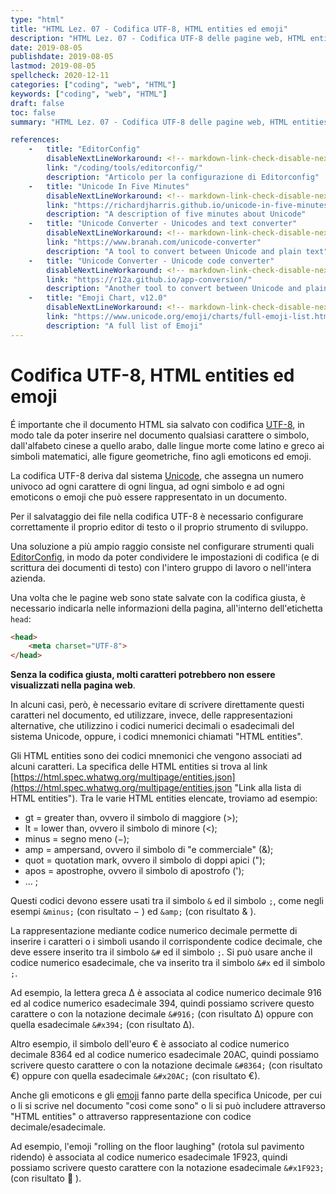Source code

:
 ```yaml
---
type: "html"
title: "HTML Lez. 07 - Codifica UTF-8, HTML entities ed emoji"
description: "HTML Lez. 07 - Codifica UTF-8 delle pagine web, HTML entities ed emoji"
date: 2019-08-05
publishdate: 2019-08-05
lastmod: 2019-08-05
spellcheck: 2020-12-11
categories: ["coding", "web", "HTML"]
keywords: ["coding", "web", "HTML"]
draft: false
toc: false
summary: "HTML Lez. 07 - Codifica UTF-8 delle pagine web, HTML entities ed emoji"

references:
    -   title: "EditorConfig"
        disableNextLineWorkaround: <!-- markdown-link-check-disable-next-line -->
        link: "/coding/tools/editorconfig/"
        description: "Articolo per la configurazione di Editorconfig"
    -   title: "Unicode In Five Minutes"
        disableNextLineWorkaround: <!-- markdown-link-check-disable-next-line -->
        link: "https://richardjharris.github.io/unicode-in-five-minutes.html"
        description: "A description of five minutes about Unicode"
    -   title: "Unicode Converter - Unicodes and text converter"
        disableNextLineWorkaround: <!-- markdown-link-check-disable-next-line -->
        link: "https://www.branah.com/unicode-converter"
        description: "A tool to convert between Unicode and plain text"
    -   title: "Unicode Converter - Unicode code converter"
        disableNextLineWorkaround: <!-- markdown-link-check-disable-next-line -->
        link: "https://r12a.github.io/app-conversion/"
        description: "Another tool to convert between Unicode and plain text"
    -   title: "Emoji Chart, v12.0"
        disableNextLineWorkaround: <!-- markdown-link-check-disable-next-line -->
        link: "https://www.unicode.org/emoji/charts/full-emoji-list.html"
        description: "A full list of Emoji"
---
```


# Codifica UTF-8, HTML entities ed emoji

É importante che il documento HTML sia salvato con codifica
[UTF-8](https://it.wikipedia.org/wiki/UTF-8 "Link ad UTF-8 su Wikipedia"),
in modo tale da poter inserire nel documento qualsiasi carattere o simbolo, dall'alfabeto cinese a quello arabo, dalle lingue morte come latino e greco ai simboli matematici, alle figure geometriche, fino agli emoticons ed emoji.

La codifica UTF-8 deriva dal sistema
[Unicode](https://it.m.wikipedia.org/wiki/Unicode "Link ad Unicode su Wikipedia"),
che assegna un numero univoco ad ogni carattere di ogni lingua, ad ogni simbolo e ad ogni emoticons o emoji che può essere rappresentato in un documento.

Per il salvataggio dei file nella codifica UTF-8 è necessario configurare correttamente il proprio editor di testo o il proprio strumento di sviluppo.

<!-- TODO: impostare il link a Wikipedia -->
Una soluzione a più ampio raggio consiste nel configurare strumenti quali
[EditorConfig](/coding/tools/editorconfig/ "Link ad EditorConfig su Wikipedia"),
in modo da poter condividere le impostazioni di codifica (e di scrittura dei documenti di testo) con l'intero gruppo di lavoro o nell'intera azienda.

Una volta che le pagine web sono state salvate con la codifica giusta, è necessario indicarla nelle informazioni della pagina, all'interno dell'etichetta ``head``:

```html
<head>
    <meta charset="UTF-8">
</head>
```

**Senza la codifica giusta, molti caratteri potrebbero non essere visualizzati nella pagina web**.

In alcuni casi, però, è necessario evitare di scrivere direttamente questi caratteri nel documento, ed utilizzare, invece, delle rappresentazioni alternative, che utilizzino i codici numerici decimali o esadecimali del sistema Unicode, oppure, i codici mnemonici chiamati "HTML entities".

Gli HTML entities sono dei codici mnemonici che vengono associati ad alcuni caratteri. La specifica delle HTML entities si trova al link [https://html.spec.whatwg.org/multipage/entities.json](https://html.spec.whatwg.org/multipage/entities.json "Link alla lista di HTML entities"). Tra le varie HTML entities elencate, troviamo ad esempio:

- gt = greater than, ovvero il simbolo di maggiore (&gt;);
- lt = lower than, ovvero il simbolo di minore (&lt;);
- minus = segno meno (&minus;);
- amp = ampersand, ovvero il simbolo di "e commerciale" (&amp;);
- quot = quotation mark, ovvero il simbolo di doppi apici (&quot;);
- apos = apostrophe, ovvero il simbolo di apostrofo (&apos;);
- … ;

Questi codici devono essere usati tra il simbolo ``&`` ed il simbolo ``;``, come negli esempi ``&minus;`` (con risultato &minus; <!-- − -->) ed ``&amp;`` (con risultato &amp; <!-- & -->).

La rappresentazione mediante codice numerico decimale permette di inserire i caratteri o i simboli usando il corrispondente codice decimale, che deve essere inserito tra il simbolo ``&#`` ed il simbolo ``;``. Si può usare anche il codice numerico esadecimale, che va inserito tra il simbolo ``&#x`` ed il simbolo ``;``.

Ad esempio, la lettera greca &Delta; <!-- Δ --> è associata al codice numerico decimale 916 ed al codice numerico esadecimale 394, quindi possiamo scrivere questo carattere o con la notazione decimale ``&#916;`` (con risultato &#916;) oppure con quella esadecimale ``&#x394;`` (con risultato &#x394;).

Altro esempio, il simbolo dell'euro &euro; <!-- € --> è associato al codice numerico decimale 8364 ed al codice numerico esadecimale 20AC, quindi possiamo scrivere questo carattere o con la notazione decimale ``&#8364;`` (con risultato &#8364;) oppure con quella esadecimale ``&#x20AC;`` (con risultato &#x20AC;).

Anche gli emoticons e gli
[emoji](https://www.unicode.org/emoji/charts/full-emoji-list.html "Link alle specifiche degli emoji")
fanno parte della specifica Unicode, per cui o li si scrive nel documento "cosi come sono" o li si può includere attraverso "HTML entities" o attraverso rappresentazione con codice decimale/esadecimale.

Ad esempio, l'emoji "rolling on the floor laughing" (rotola sul pavimento ridendo) è associata al codice numerico esadecimale 1F923, quindi possiamo scrivere questo carattere con la notazione esadecimale ``&#x1F923;`` (con risultato &#x1F923; <!-- 🤣 -->).
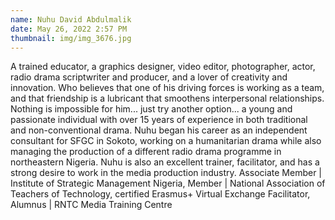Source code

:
 ```yaml
---
name: Nuhu David Abdulmalik
date: May 26, 2022 2:57 PM
thumbnail: img/img_3676.jpg
---
```

A trained educator, a graphics designer, video editor, photographer, actor, radio drama scriptwriter and producer, and a lover of creativity and innovation. Who believes that one of his driving forces is working as a team, and that friendship is a lubricant that smoothens interpersonal relationships. Nothing is impossible for him... just try another option...
a young and passionate individual with over 15 years of experience in both traditional and non-conventional drama. Nuhu began his career as an independent consultant for SFGC in Sokoto, working on a humanitarian drama while also managing the production of a different radio drama programme in northeastern Nigeria. Nuhu is also an excellent trainer, facilitator, and has a strong desire to work in the media production industry.
Associate Member |  Institute of Strategic Management Nigeria, Member | National Association of Teachers of Technology, certified Erasmus+ Virtual Exchange Facilitator, Alumnus | RNTC Media Training Centre
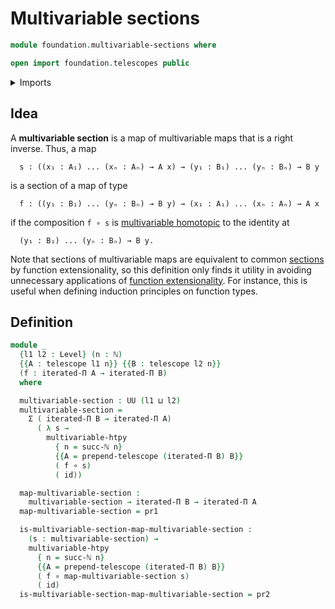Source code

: # Multivariable sections

```agda
module foundation.multivariable-sections where

open import foundation.telescopes public
```

<details><summary>Imports</summary>

```agda
open import elementary-number-theory.natural-numbers

open import foundation.binary-homotopies
open import foundation.dependent-pair-types
open import foundation.function-extensionality
open import foundation.iterated-dependent-product-types
open import foundation.multivariable-homotopies
open import foundation.universe-levels

open import foundation-core.equivalences
open import foundation-core.function-types
open import foundation-core.functoriality-dependent-pair-types
open import foundation-core.homotopies
open import foundation-core.identity-types
open import foundation-core.sections
open import foundation-core.whiskering-homotopies
```

</details>

## Idea

A **multivariable section** is a map of multivariable maps that is a right
inverse. Thus, a map

```text
  s : ((x₁ : A₁) ... (xₙ : Aₙ) → A x) → (y₁ : B₁) ... (yₙ : Bₙ) → B y
```

is a section of a map of type

```text
  f : ((y₁ : B₁) ... (yₙ : Bₙ) → B y) → (x₁ : A₁) ... (xₙ : Aₙ) → A x
```

if the composition `f ∘ s` is
[multivariable homotopic](foundation.multivariable-homotopies.md) to the
identity at

```text
  (y₁ : B₁) ... (yₙ : Bₙ) → B y.
```

Note that sections of multivariable maps are equivalent to common
[sections](foundation-core.sections.md) by function extensionality, so this
definition only finds it utility in avoiding unnecessary applications of
[function extensionality](foundation-core.function-extensionality.md). For
instance, this is useful when defining induction principles on function types.

## Definition

```agda
module _
  {l1 l2 : Level} (n : ℕ)
  {{A : telescope l1 n}} {{B : telescope l2 n}}
  (f : iterated-Π A → iterated-Π B)
  where

  multivariable-section : UU (l1 ⊔ l2)
  multivariable-section =
    Σ ( iterated-Π B → iterated-Π A)
      ( λ s →
        multivariable-htpy
          { n = succ-ℕ n}
          {{A = prepend-telescope (iterated-Π B) B}}
          ( f ∘ s)
          ( id))

  map-multivariable-section :
    multivariable-section → iterated-Π B → iterated-Π A
  map-multivariable-section = pr1

  is-multivariable-section-map-multivariable-section :
    (s : multivariable-section) →
    multivariable-htpy
      { n = succ-ℕ n}
      {{A = prepend-telescope (iterated-Π B) B}}
      ( f ∘ map-multivariable-section s)
      ( id)
  is-multivariable-section-map-multivariable-section = pr2
```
_ _ _ _ _ _ _
*Exercise requirements:* Find all the lines containing "tools" in the material, then copy them.

*Exercise output:*
        link: "/coding/tools/editorconfig/"
[EditorConfig](/coding/tools/editorconfig/ "Link ad EditorConfig su Wikipedia"),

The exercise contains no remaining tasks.